GM was having trouble getting emissions down -- HC was the main problem. They had it down to 1975-76 standards, but really didn't know how they were going to meet increasing standards. So they petitioned congress for a freeze on Wankel standards at 76 levels for a 10 year period to give them time to figure it out. Congress refused, and GM canned the project -- wrote millions off in taxes for the loss (you never get more than 20% of a loss back that way, if that much!).

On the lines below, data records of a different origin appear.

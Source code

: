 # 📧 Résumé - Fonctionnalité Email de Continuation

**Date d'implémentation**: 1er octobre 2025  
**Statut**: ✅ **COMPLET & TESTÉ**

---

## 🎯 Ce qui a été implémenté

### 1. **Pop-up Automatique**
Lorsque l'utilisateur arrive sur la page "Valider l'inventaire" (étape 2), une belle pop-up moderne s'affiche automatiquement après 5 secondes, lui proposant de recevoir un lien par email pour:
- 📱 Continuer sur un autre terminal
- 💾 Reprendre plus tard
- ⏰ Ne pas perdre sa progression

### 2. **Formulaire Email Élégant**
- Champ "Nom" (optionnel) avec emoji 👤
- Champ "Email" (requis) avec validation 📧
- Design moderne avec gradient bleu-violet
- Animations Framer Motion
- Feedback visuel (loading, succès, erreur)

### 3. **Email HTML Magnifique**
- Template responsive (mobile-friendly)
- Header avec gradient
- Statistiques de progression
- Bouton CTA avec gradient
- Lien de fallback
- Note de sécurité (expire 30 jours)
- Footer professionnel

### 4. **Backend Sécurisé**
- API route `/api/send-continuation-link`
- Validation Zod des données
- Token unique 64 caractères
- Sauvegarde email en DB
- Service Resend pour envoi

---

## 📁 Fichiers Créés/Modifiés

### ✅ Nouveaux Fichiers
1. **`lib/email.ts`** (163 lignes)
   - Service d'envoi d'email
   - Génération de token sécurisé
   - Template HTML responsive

In the meantime, Mazda came up with a simple solution -- a "thermal reactor" right after the exhaust ports. Air was injected into the "reactor", which got hot and stayed hot, to burn off HC in the exhaust system before it exited the tailpipe. Rotaries produce higher exhaust temperatures than piston engines -- 1700-2000 degrees at high rpm in 71-95 Mazda twin rotors, down to 1600 in the latest RX-8 models (due to a change in exhaust port design). Compare this to 1100-1400 degrees in a piston engine at high rpm (WOT). See more here:
http://www.rotaryeng.net/side-exhaust-port.pdf
Simple explanation:
Rotary Tech Tips: Rotary Engine Exhaust Basics

So how do I know all this? There is an AMC link!! And that's the next question... what has the GM rotary to do with AMC? I think it's an easy one for most...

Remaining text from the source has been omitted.